Alimentação marinha alternativa. O problema do mercado

1 Atum de proveta. Uma réplica de cultura de células do toro de atum rabilho do Pacífico, feita pela startup BlueNalu de San Diego, serviu como uma “bomba de sabor suave como manteiga”, escreve Kenny Torella da Vox. Outras startups desenvolvem cultivos de salmão, camarão, lagosta e caranguejo. O sabor parece estar presente e a pegada de carbono desses frutos do mar cultivados em laboratório seria quase zero, mas as empresas tudo fazem para baixar os preços, construir fábricas e convencer os reguladores.

2 Para além do Hambúrguer Impossível. Os hambúrgueres de carne à base de vegetais afirmam ter cerca de um décimo da pegada de carbono dos seus rivais carnudos. Os frutos do mar à base de plantas provavelmente não corresponderão a isso, simplesmente porque a carne bovina é um monstro de gases de efeito estufa, mas alguns produtos já estão nas prateleiras. Os falsos hambúrgueres de salmão, bolinhos de caranguejo, vieiras e camarões são feitos de grão de bico, algas, lentilhas e outros vegetais. E o sabor? A NY Magazine não parecia totalmente convencida com hambúrgueres de atum, embora Ktchn Rebel gostasse de alguns camarões veganos.

3 Isso animará o mercado? O problema com produtos alimentares inovadores é que pode ser difícil mudar o comportamento do consumidor. “Penso que o obstáculo mais difícil será conseguir que as pessoas mudem o seu padrão de consumo – não apenas para começarem a consumir este novo produto com o qual não estão familiarizadas, mas também para deixarem de comer peixe selvagem”, diz Benjamin Halpern, biólogo marinho da Universidade da Califórnia, em Santa Bárbara, que estudou a ligação entre novos alimentos e ecossistemas marinhos. Para as carnes vegetais mais consagradas, o júri ainda não decidiu. Uma campanha no Reino Unido, no ano passado, para promover alternativas à base de plantas conseguiu aumentar em 57% o consumo de carne à base de plantas – mas não afetou o consumo de carne propriamente dita. Porque seria diferente com a alimentação marinha?
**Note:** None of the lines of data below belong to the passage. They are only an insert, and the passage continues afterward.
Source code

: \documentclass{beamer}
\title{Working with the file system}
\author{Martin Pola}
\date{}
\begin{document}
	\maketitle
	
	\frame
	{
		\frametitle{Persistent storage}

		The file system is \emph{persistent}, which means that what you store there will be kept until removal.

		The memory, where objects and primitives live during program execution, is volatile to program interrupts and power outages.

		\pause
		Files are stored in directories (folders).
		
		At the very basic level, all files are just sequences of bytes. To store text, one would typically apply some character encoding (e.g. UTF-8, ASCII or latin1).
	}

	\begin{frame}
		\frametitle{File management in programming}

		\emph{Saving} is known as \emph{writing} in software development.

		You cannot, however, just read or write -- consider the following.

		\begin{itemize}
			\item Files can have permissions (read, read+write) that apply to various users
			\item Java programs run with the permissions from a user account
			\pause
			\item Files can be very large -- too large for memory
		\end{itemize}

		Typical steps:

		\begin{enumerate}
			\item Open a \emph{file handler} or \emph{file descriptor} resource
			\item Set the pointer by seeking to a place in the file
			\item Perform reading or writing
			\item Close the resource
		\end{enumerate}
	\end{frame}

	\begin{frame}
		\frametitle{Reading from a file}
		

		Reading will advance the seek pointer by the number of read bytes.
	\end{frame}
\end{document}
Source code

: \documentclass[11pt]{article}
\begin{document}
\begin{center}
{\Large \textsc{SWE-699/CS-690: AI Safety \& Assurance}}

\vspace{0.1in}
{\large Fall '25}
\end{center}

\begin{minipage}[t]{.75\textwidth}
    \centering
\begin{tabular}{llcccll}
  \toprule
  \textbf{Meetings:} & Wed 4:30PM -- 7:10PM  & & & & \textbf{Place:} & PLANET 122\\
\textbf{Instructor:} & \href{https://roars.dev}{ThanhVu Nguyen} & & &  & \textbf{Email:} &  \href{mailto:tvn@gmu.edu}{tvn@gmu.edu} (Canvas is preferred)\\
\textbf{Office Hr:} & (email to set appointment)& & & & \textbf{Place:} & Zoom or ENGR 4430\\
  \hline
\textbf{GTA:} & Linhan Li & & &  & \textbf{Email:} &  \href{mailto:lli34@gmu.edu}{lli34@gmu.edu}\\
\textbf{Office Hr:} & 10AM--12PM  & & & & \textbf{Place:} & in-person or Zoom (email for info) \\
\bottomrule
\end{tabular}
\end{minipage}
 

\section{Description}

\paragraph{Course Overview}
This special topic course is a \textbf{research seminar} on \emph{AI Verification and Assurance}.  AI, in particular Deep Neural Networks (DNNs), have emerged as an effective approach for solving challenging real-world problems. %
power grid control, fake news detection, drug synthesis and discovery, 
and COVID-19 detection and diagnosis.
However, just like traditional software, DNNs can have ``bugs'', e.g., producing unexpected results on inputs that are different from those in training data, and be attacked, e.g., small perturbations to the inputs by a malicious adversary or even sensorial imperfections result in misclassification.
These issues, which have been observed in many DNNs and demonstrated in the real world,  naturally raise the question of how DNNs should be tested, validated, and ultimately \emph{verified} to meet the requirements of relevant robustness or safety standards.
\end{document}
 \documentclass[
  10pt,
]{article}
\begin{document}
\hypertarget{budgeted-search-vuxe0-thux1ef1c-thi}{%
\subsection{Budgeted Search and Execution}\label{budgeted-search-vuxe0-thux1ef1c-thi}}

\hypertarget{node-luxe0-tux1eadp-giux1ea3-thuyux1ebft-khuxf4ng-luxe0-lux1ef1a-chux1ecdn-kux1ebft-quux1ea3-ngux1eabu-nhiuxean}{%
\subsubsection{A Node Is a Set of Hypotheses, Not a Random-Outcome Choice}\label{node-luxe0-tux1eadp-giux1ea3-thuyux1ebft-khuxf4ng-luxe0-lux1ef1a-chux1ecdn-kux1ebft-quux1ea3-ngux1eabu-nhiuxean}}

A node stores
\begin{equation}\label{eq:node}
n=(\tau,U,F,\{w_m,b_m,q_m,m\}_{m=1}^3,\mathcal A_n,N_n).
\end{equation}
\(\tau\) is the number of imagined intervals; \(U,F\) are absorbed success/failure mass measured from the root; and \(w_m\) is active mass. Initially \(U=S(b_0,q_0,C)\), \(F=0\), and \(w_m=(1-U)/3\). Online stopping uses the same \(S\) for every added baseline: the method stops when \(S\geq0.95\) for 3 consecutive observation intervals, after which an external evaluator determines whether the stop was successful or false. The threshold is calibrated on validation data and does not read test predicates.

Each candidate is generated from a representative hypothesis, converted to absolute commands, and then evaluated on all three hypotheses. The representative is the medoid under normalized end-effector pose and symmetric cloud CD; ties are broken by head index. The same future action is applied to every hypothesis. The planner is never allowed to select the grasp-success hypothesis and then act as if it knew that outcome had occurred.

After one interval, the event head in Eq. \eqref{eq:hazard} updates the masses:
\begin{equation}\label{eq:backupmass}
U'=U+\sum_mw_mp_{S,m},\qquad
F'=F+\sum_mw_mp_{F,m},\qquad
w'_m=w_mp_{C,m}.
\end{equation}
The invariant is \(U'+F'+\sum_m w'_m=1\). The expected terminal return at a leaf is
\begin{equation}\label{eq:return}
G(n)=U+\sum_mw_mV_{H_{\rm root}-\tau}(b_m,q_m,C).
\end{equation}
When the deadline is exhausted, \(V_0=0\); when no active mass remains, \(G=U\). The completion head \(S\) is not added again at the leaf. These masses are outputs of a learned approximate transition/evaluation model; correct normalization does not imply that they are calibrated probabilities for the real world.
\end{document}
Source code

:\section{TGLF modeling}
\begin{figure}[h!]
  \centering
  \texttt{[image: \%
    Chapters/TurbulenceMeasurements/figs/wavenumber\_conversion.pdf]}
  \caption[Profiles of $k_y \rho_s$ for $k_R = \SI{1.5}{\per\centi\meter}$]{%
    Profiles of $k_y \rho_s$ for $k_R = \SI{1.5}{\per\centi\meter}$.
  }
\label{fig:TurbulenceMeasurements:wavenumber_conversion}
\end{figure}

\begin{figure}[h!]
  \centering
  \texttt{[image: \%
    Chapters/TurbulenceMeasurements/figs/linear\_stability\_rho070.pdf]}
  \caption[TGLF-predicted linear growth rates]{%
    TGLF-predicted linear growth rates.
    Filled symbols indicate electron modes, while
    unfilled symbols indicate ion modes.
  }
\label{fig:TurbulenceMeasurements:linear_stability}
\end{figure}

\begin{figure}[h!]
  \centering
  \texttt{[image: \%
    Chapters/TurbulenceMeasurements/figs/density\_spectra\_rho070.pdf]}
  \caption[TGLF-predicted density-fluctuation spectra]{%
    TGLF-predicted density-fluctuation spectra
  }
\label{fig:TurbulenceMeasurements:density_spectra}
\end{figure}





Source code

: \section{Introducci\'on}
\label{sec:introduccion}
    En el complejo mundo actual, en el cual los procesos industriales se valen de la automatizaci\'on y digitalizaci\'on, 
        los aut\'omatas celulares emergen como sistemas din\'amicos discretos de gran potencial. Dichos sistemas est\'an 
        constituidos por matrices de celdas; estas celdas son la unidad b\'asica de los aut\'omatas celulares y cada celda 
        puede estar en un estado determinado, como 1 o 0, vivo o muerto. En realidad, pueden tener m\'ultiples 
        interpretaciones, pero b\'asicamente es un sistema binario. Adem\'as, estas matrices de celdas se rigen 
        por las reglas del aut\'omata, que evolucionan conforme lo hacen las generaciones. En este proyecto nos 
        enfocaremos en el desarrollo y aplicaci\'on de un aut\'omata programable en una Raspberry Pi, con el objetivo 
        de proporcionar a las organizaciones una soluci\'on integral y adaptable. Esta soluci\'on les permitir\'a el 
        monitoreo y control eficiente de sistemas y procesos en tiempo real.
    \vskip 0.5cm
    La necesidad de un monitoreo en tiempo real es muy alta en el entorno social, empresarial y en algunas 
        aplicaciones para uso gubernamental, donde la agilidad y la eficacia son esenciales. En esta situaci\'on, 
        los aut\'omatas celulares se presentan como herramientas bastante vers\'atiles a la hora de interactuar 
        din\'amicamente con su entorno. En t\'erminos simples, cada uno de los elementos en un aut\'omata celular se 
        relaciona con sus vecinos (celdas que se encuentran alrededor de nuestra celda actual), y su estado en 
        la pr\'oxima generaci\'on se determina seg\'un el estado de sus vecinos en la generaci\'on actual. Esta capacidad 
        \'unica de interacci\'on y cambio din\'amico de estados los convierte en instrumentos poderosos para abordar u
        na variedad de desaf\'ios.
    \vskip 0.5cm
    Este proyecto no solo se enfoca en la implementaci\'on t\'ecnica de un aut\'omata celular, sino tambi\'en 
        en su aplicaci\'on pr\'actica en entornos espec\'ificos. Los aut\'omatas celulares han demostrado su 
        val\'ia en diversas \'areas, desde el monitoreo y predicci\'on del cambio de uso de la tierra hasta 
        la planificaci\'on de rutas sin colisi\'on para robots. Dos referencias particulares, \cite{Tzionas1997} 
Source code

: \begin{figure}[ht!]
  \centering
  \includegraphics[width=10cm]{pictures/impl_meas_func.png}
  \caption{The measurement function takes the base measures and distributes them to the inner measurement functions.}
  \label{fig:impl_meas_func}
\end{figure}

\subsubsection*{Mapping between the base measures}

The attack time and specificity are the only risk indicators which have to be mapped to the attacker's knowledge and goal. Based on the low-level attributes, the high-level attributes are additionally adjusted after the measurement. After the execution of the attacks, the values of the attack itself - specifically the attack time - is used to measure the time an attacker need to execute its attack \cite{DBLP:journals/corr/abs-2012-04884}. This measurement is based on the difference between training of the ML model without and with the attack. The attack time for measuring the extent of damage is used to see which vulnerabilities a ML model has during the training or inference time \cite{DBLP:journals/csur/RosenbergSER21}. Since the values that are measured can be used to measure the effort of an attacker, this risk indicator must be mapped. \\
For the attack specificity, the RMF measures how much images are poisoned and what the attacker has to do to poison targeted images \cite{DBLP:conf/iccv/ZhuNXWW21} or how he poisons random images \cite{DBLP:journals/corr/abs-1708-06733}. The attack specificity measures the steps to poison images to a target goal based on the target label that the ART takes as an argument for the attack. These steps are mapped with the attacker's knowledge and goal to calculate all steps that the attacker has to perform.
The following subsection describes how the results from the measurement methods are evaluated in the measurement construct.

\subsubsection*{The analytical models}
Atenção ao que realmente interessa

1 Subsídios aos combustíveis fósseis para a pesca. No ano passado, a OMC anunciou a proibição de subsídios à pesca ilegal e à pesca de espécies sobre exploradas. Mas estes representam apenas uma fração dos estimados 22 mil milhões de dólares em subsídios prejudiciais à pesca em todo o mundo, afirmam cientistas da Universidade da Colúmbia Britânica. Observam que os subsídios podem levar a emissões de CO2 mais elevadas, ao tornarem o combustível mais barato, e fazem lóbi por regras mais rigorosas.

2 Co-cultivo de carbono. Algumas aquiculturas também poderiam ser locais ideais para esforços de sequestro de carbono. Carbon Kapture é uma start-up do Reino Unido focada em capturar e reter carbono em algas marinhas, que é depois processado em biocarvão estável. Esta primavera, a empresa fez parceria com produtores de marisco em Donegal, Irlanda, citando a capacidade dos aquicultores de acolher e dimensionar a sua produção de algas marinhas juntamente com os seus próprios frutos do mar.

3 Piscicultura em terra firme. Muitos problemas associados à piscicultura, incluindo poluição, fuga de peixes e uso massivo de água, surgem porque as instalações de aquicultura têm sido historicamente localizadas em tanques-rede marinhos ou lagos ao ar livre. Transferir todo o processo para ambientes fechados, para Sistemas de Aquicultura Recirculante, reduziria o uso de água por um fator de cerca de cinco mil, filtrando-a e reciclando-a. Este sistema faria muito sentido para manter a biodiversidade e a conservação da água, mas não seria tão importante quando se trata de carbono – cada quilo de peixe produzido desta forma consome cerca de dois a seis quilowatts-hora a mais de energia do que um peixe criado tradicionalmente.

Mark Harris, Anthropocene Magazine. Trad. OLima.